Is there some sort of "key" that only allows the drives to be used in one Drobo? Or can you buy another one if it goes belly-up, stuff your drives into it and get the data back?
Probably. You know any local place to buy a Drobo on a Saturday night when it croaks?
Huh??? Only for geeks and decent-sized businesses. And while I'm a geek, I'm just now filling up my 500GB laptop drive. (Well, I guess I do have a 1TB external sitting around here somewhere... But it's only 1/2 full, maybe.) Hell, a measly time capsule can go to 2TB. An entry-level Drobo with four 2TB drives gives you 5.5TB of storage, which is really quite a lot.
What actually annoys me the most about the Drobo is the cost. In the above scenario, even maxed out, the Drobo costs more than the drives to fill it up. If it was half the price I'd already have one.
Yes, you missed the point... it's a great solution for a growing/resizeable "big drive", but it's not a good place to put your backups. Backups for something that big requires another something that big. And super-proper backups require taking that second "thing" off-site.
And yes, they're overpriced.
For the flexibility, something like FreeNAS in your own hardware is probably smarter, but it won't resize as easily when you add bigger drives later, and it requires a bit more work.
Lots of websites talk about using ZFS stores as a "Drobo-like" system for resizing on the fly, but I've heard some data loss stories from a Tier 4 Sun Engineer about ZFS that would curdle the blood of those using it commercially...
You lose data in a Drobo, you don't pop the drives into something and recover the data. You lose data in ZFS, same thing. Resizeable RAID on the fly is problematic and only the really large/expensive commercial SAN systems really do it right. Not something consumer-priced though. And most of those also use proprietary formats.
There's not a really great solution for "can be read by any computer, is huge, and is cheap" right now for the home market. I believe there are some two or four disk home NAS devices that can be flashed/hacked to run Linux natively and then software RAIDed, which in a pinch those disks could be stuffed in any Linux box and read from, if you knew what you were doing. But that's not very user-friendly.
So stuff like the Drobo is about as good as it gets right now. But you just have to be aware that the thing can go belly up and leave all the data on it unreadable or just plain gone... and most people aren't buying two for redundancy.
There's quite a number of horror stories even right on Drobo's website where they reply politely in their forums and say, "Here's some 3rd party raw disk tools... good luck finding your data."
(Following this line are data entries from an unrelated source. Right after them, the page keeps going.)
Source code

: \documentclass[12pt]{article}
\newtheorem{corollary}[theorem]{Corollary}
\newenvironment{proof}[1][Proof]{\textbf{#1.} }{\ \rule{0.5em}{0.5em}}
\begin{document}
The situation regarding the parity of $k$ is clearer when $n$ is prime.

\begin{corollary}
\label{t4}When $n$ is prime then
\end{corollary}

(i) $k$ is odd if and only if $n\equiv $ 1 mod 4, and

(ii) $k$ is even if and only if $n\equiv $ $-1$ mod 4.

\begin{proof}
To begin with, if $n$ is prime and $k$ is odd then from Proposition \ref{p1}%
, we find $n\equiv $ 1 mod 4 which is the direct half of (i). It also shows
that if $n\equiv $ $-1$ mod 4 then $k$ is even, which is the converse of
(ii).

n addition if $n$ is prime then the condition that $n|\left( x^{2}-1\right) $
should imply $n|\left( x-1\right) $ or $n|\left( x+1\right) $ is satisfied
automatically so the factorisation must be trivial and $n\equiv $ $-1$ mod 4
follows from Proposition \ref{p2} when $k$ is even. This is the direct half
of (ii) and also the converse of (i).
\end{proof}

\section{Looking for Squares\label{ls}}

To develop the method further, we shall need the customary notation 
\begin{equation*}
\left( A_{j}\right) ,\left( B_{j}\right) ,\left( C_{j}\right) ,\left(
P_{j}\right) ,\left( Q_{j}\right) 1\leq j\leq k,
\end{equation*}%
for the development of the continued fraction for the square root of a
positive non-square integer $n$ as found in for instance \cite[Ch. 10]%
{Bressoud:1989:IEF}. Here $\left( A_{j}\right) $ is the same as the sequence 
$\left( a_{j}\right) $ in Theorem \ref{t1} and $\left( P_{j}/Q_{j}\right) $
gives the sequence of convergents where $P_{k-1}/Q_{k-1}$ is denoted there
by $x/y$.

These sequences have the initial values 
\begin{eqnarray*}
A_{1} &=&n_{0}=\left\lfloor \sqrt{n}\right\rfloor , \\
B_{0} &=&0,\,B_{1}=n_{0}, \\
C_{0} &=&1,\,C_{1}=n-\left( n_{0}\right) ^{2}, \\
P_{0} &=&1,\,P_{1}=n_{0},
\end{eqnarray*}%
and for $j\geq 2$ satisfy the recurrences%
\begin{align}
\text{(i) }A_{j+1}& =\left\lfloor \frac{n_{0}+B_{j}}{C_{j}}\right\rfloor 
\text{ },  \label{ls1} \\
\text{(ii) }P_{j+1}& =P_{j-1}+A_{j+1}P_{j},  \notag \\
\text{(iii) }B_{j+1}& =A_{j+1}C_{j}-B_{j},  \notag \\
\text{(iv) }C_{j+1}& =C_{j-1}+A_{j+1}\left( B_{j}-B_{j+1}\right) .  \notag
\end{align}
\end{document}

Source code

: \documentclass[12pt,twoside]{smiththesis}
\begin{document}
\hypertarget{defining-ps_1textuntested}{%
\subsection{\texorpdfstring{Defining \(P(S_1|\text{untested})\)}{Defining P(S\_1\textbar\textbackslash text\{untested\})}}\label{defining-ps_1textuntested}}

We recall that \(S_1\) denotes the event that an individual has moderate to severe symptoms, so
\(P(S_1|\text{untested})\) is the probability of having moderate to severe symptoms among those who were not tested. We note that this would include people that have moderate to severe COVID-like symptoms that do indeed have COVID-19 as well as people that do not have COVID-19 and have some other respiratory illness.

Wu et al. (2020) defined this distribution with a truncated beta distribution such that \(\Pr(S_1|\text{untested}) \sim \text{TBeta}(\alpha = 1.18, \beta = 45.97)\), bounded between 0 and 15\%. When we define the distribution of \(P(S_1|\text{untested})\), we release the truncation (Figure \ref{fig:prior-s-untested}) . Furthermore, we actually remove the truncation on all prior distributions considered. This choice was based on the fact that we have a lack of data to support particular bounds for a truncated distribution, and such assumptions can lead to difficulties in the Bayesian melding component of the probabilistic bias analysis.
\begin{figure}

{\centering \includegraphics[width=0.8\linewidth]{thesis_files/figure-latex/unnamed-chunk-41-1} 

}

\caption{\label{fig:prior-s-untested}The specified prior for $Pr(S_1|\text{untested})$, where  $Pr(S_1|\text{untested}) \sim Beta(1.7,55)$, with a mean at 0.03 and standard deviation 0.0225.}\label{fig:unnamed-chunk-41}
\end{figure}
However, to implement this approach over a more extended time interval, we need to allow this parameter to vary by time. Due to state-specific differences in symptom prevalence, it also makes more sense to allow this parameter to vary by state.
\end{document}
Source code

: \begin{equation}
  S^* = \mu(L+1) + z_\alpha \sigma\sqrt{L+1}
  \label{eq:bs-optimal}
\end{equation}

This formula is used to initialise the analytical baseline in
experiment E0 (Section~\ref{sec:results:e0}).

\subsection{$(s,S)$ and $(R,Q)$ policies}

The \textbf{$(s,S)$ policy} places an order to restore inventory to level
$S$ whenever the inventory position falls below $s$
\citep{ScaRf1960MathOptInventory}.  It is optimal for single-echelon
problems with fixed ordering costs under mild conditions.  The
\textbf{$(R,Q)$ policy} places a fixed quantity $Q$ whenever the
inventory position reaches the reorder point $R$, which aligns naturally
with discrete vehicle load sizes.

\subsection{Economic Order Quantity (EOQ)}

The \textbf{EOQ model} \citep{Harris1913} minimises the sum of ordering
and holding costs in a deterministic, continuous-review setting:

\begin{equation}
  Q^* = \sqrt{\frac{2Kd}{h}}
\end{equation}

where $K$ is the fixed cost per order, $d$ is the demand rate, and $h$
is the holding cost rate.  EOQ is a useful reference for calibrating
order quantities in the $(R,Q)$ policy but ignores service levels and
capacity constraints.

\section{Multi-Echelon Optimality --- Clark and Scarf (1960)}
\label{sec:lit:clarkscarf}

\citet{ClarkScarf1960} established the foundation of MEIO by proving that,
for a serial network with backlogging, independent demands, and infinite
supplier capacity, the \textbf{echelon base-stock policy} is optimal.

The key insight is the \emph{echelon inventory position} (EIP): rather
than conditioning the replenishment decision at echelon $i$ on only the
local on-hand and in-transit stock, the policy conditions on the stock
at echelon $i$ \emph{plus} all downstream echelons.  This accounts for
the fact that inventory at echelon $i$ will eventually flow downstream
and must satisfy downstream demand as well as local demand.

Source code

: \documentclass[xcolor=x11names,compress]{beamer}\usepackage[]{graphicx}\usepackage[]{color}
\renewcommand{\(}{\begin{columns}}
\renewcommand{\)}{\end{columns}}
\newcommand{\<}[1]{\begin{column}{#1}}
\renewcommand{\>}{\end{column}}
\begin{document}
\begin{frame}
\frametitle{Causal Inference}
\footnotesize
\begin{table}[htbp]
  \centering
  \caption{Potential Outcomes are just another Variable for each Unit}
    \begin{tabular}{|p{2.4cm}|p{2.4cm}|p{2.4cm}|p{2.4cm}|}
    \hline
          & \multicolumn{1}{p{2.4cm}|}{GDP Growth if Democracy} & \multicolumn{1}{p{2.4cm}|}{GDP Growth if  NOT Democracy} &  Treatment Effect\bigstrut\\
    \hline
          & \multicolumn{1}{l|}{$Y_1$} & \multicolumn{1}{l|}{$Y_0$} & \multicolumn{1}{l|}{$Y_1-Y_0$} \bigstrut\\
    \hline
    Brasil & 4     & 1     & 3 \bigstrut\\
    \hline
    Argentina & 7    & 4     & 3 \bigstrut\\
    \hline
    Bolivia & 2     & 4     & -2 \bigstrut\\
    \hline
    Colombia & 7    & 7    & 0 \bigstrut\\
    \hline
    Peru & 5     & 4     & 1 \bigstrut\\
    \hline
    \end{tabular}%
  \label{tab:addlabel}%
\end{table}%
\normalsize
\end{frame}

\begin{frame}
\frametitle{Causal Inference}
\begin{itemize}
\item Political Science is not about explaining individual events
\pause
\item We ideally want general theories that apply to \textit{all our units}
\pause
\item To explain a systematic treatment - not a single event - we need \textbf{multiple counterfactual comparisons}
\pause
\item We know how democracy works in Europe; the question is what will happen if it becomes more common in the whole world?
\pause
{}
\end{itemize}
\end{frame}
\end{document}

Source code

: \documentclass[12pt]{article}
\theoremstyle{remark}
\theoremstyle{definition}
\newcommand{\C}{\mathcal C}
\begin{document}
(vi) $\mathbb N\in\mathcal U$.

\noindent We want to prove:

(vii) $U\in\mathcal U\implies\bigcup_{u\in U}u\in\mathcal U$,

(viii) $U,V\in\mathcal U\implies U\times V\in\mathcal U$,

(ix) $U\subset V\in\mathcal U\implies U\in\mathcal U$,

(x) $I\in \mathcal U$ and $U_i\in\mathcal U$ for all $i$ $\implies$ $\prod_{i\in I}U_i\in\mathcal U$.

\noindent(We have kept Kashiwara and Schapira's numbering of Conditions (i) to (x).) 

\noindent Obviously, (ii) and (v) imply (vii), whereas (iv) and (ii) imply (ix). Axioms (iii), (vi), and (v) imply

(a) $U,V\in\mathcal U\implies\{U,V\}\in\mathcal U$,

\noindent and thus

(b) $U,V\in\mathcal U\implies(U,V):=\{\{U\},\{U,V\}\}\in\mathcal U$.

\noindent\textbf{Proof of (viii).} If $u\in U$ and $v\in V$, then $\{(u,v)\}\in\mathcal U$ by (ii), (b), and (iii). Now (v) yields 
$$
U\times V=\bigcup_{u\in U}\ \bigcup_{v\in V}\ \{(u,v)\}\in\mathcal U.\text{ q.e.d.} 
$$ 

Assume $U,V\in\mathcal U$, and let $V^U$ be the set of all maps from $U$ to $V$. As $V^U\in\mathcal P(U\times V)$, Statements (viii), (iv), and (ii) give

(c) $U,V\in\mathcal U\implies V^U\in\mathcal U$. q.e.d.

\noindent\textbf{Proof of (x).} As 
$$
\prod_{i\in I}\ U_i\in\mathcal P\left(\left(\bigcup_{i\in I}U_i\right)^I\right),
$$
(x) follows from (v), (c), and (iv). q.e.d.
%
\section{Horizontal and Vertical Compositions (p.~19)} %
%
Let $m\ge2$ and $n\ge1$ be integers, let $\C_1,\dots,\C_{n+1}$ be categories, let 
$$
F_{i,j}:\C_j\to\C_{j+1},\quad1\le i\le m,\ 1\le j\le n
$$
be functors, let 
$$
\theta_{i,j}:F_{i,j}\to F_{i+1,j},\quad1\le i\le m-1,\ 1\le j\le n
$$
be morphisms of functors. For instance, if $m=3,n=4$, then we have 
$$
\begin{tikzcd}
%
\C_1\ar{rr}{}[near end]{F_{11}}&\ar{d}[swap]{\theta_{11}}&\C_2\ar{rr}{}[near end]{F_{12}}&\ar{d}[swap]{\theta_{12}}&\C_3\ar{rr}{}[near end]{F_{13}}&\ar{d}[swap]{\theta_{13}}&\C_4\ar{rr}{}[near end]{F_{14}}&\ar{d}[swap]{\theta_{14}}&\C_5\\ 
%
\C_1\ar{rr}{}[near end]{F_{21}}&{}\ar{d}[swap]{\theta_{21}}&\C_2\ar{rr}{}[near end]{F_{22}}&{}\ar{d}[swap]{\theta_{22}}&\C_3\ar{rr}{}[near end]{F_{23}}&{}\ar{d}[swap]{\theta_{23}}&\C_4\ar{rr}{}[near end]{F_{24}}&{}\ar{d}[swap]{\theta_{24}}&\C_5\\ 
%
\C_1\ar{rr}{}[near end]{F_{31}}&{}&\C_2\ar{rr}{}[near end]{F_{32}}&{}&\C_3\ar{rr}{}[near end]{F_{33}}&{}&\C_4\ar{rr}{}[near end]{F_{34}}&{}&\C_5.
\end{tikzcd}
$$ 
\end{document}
Been tinkering with the Amazon Cloud computing and storage lately -- they did have a fairly big publicized outage recently -- but in general, that might be an interesting way to go, big disks here at home, and anything important could go not only to their cloud storage but if one were ultra-paranoid, one could set up a cloud-based Linux server to rdiff-backup or similar into using an encrypted filesystem... still thinking about it.